La ricetta dei tortelli dolci fritti modenesi

A Modena, sulle tavole di Natale, i tortelli dolci fritti modenesi non mancano mai.
Sono dolci fritti semplici, ma con un ripieno molto particolare: il savor, preparato con la saba, uno sciroppo d’uva ottenuto dalla lunga cottura del mosto.
La saba nasce facendo bollire lentamente il mosto d’uva, bianca o rossa, in un paiolo di rame. Tradizione vuole che si aggiungano alcune noci con il guscio: muovendosi nel bollore aiutano
a evitare che il mosto si attacchi al fondo. Dopo ore di cottura il liquido si riduce a circa un terzo e diventa uno sciroppo scuro e profumato.
Con la saba si prepara il savor: una confettura ricchissima in cui entrano mele e pere cotogne, pere volpine, piccole mele sode, scorza di melone essiccata, noci, mandorle, nocciole, pinoli, uvetta, fichi secchi e scorze candite di arancia e limone. Il tutto cuoce lentamente per alcune ore fino a diventare un ripieno denso e aromatico.
Se non avete il savor potete usare una buona confettura, oppure crema pasticcera. In questo caso i tortelli sono ottimi anche con qualche goccia di alchermes.
Le cose importanti da sapere, prima di iniziare
Ricetta dei tortelli dolci fritti modenesi
Questa è la ricetta tradizionale dei tortelli dolci fritti modenesi, preparati con una pasta semplice e fritti nello strutto, proprio come si fanno nelle case modenesi durante il periodo di Natale.
Ingredienti
Per la pasta
- 500 g farina (meglio se debole)
- 4 uova medie
- 150 g zucchero
- 50 g burro
- 12 g cremor tartaro
- 8 g bicarbonato
- oppure 1 bustina di lievito chimico non vanigliato
Inoltre
- savor (oppure confettura o crema pasticcera)
- abbondante strutto per friggere
- zucchero semolato
- alchermes (facoltativo)
Preparazione
- Impastate farina, uova, zucchero, burro e agenti lievitanti fino a ottenere una pasta liscia, con la consistenza di una frolla.

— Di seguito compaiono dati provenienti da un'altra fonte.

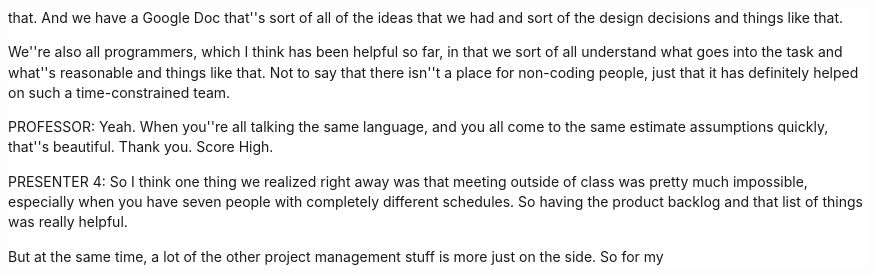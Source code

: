   <span m="944910">that.</span> <span m="946240">And</span> <span m="946550">we</span>
  <span m="946650">have</span> <span m="946810">a</span> <span m="946930">Google</span>
  <span m="947220">Doc</span> <span m="947510">that''s sort of</span> <span m="947670">all</span>
  <span m="948260">of</span> <span m="948510">the</span> <span m="948890">ideas</span>
  <span m="949388">that we</span> <span m="949886">had and</span> <span m="950384">sort
  of the</span> <span m="950882">design decisions</span> <span m="951380">and things</span>
  <span m="951878">like that.</span></p><p><span m="953380">We''re</span> <span m="953570">also</span>
  <span m="953830">all</span> <span m="954120">programmers,</span> <span m="954670">which</span>
  <span m="955220">I</span> <span m="955310">think</span> <span m="955570">has</span>
  <span m="955980">been</span> <span m="956120">helpful</span> <span m="956510">so</span>
  <span m="956710">far,</span> <span m="957500">in</span> <span m="957660">that we</span>
  <span m="957940">sort</span> <span m="958100">of</span> <span m="958180">all</span>
  <span m="958470">understand</span> <span m="959260">what</span> <span m="959460">goes</span>
  <span m="959630">into</span> <span m="959770">the</span> <span m="959900">task</span>
  <span m="960240">and</span> <span m="960360">what''s</span> <span m="961040">reasonable</span>
  <span m="961475">and</span> <span m="961910">things</span> <span m="962090">like</span>
  <span m="962230">that.</span> <span m="962505">Not to</span> <span m="962780">say
  that</span> <span m="963231">there isn''t</span> <span m="963682">a place</span>
  <span m="964133">for non-coding</span> <span m="964584">people,</span> <span m="965035">just</span>
  <span m="965486">that</span> <span m="966390">it</span> <span m="966490">has</span>
  <span m="966600">definitely</span> <span m="966890">helped</span> <span m="967200">on</span>
  <span m="967470">such</span> <span m="967660">a</span> <span m="967730">time-constrained</span>
  <span m="968680">team.</span></p><p><span m="969220">PROFESSOR: Yeah.</span> <span
  m="969950">When</span> <span m="970160">you''re</span> <span m="970590">all talking</span>
  <span m="971050">the same</span> <span m="971180">language,</span> <span m="971440">and</span>
  <span m="971700">you</span> <span m="972370">all</span> <span m="972590">come</span>
  <span m="972800">to the</span> <span m="972890">same</span> <span m="973390">estimate</span>
  <span m="973730">assumptions</span> <span m="974055">quickly,</span> <span m="974830">that''s</span>
  <span m="975055">beautiful.</span> <span m="976630">Thank</span> <span m="976710">you.</span>
  <span m="979900">Score</span> <span m="980300">High.</span></p><p><span m="984550">PRESENTER
  4: So</span> <span m="985420">I</span> <span m="985600">think</span> <span m="985950">one</span>
  <span m="986210">thing</span> <span m="986600">we</span> <span m="986800">realized</span>
  <span m="987470">right</span> <span m="987760">away</span> <span m="988100">was</span>
  <span m="988440">that</span> <span m="988730">meeting</span> <span m="989000">outside</span>
  <span m="989330">of</span> <span m="989410">class</span> <span m="989880">was</span>
  <span m="990000">pretty</span> <span m="990330">much</span> <span m="990560">impossible,</span>
  <span m="991500">especially</span> <span m="992020">when</span> <span m="992150">you</span>
  <span m="992240">have</span> <span m="992430">seven</span> <span m="992730">people</span>
  <span m="992990">with</span> <span m="993160">completely</span> <span m="993730">different</span>
  <span m="994050">schedules.</span> <span m="995980">So</span> <span m="996610">having</span>
  <span m="996950">the</span> <span m="997050">product</span> <span m="997340">backlog</span>
  <span m="997660">and</span> <span m="997980">that</span> <span m="998300">list</span>
  <span m="998630">of</span> <span m="998760">things</span> <span m="999120">was</span>
  <span m="999220">really</span> <span m="999480">helpful.</span></p><p><span m="1000750">But</span>
  <span m="1001540">at</span> <span m="1001670">the</span> <span m="1001760">same</span>
  <span m="1002090">time,</span> <span m="1002580">a</span> <span m="1002680">lot</span>
  <span m="1002820">of</span> <span m="1002940">the</span> <span m="1003050">other</span>
  <span m="1003450">project</span> <span m="1003720">management</span> <span m="1004200">stuff</span>
  <span m="1004720">is</span> <span m="1004930">more</span> <span m="1005260">just</span>
  <span m="1005670">on</span> <span m="1005810">the</span> <span m="1005930">side.</span>
  <span m="1006450">So</span> <span m="1007230">for</span> <span m="1007330">my</span>
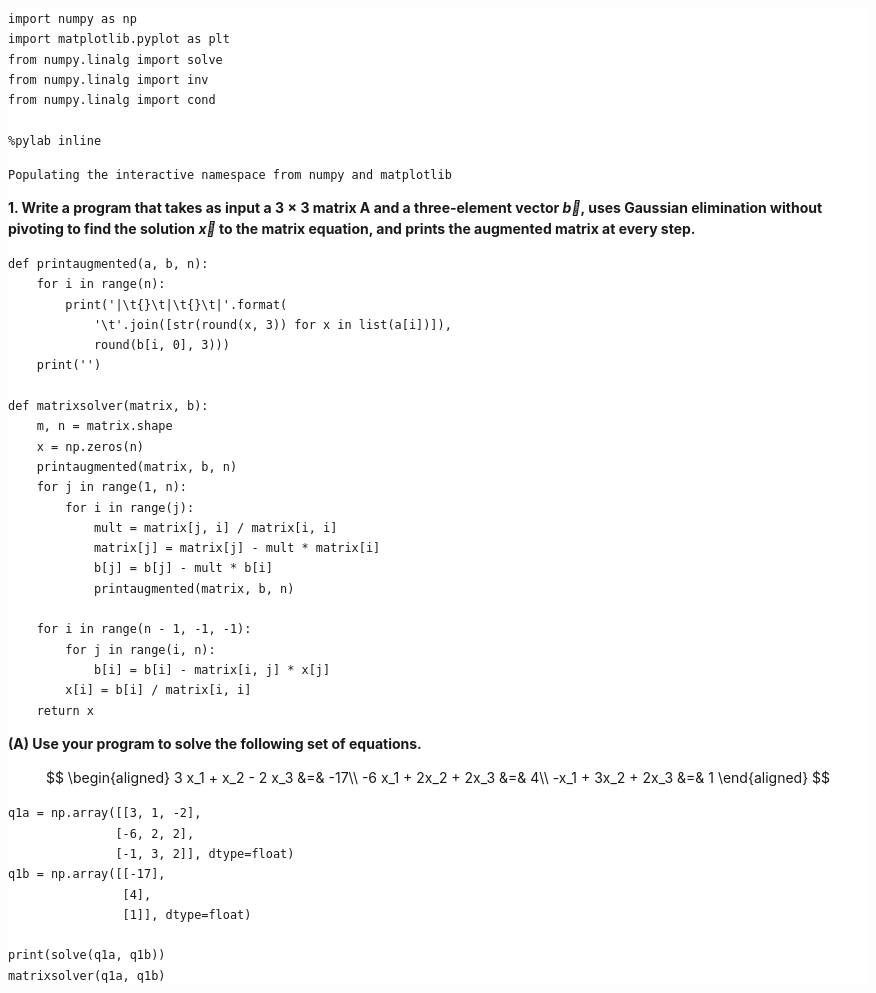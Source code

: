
 ```
import numpy as np
import matplotlib.pyplot as plt
from numpy.linalg import solve
from numpy.linalg import inv
from numpy.linalg import cond

%pylab inline
```

    Populating the interactive namespace from numpy and matplotlib


**1. Write a program that takes as input a $3 \times 3$ matrix $\mathbf{A}$ and a three-element vector $\vec{b}$, uses Gaussian elimination without pivoting to find the solution $\vec{x}$ to the matrix equation, and prints the augmented matrix at every step.**


```
def printaugmented(a, b, n):
    for i in range(n):
        print('|\t{}\t|\t{}\t|'.format(
            '\t'.join([str(round(x, 3)) for x in list(a[i])]),
            round(b[i, 0], 3)))
    print('')

def matrixsolver(matrix, b):
    m, n = matrix.shape
    x = np.zeros(n)
    printaugmented(matrix, b, n)
    for j in range(1, n):
        for i in range(j):
            mult = matrix[j, i] / matrix[i, i]
            matrix[j] = matrix[j] - mult * matrix[i]
            b[j] = b[j] - mult * b[i]
            printaugmented(matrix, b, n)
            
    for i in range(n - 1, -1, -1):
        for j in range(i, n):
            b[i] = b[i] - matrix[i, j] * x[j]
        x[i] = b[i] / matrix[i, i]
    return x
```

**(A) Use your program to solve the following set of equations.**

$$
\begin{aligned}
3 x_1 + x_2 - 2 x_3 &=& -17\\
-6 x_1 + 2x_2 + 2x_3 &=& 4\\
-x_1 + 3x_2 + 2x_3 &=& 1
\end{aligned}
$$


```
q1a = np.array([[3, 1, -2],
               [-6, 2, 2],
               [-1, 3, 2]], dtype=float)
q1b = np.array([[-17],
                [4],
                [1]], dtype=float)

print(solve(q1a, q1b))
matrixsolver(q1a, q1b)
```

- Stendete la pasta con il mattarello su un piano leggermente infarinato fino a circa mezzo centimetro di spessore.
- Distribuite piccole quantità di ripieno sulla sfoglia e coprite con un’altra sfoglia.
- Sigillate bene con i polpastrelli e ritagliate i tortelli con una rotella dentata oppure con un coppapasta.
- Friggete i tortelli in abbondante strutto caldo finché risultano dorati in modo uniforme.
- Scolateli su carta da cucina e passateli ancora caldi nello zucchero semolato. Se vi piace, spruzzateli con poco alchermes.
Se riuscite ad aspettare, non mangiateli subito: dopo uno o due giorni
i tortelli diventano ancora più morbidi e profumati.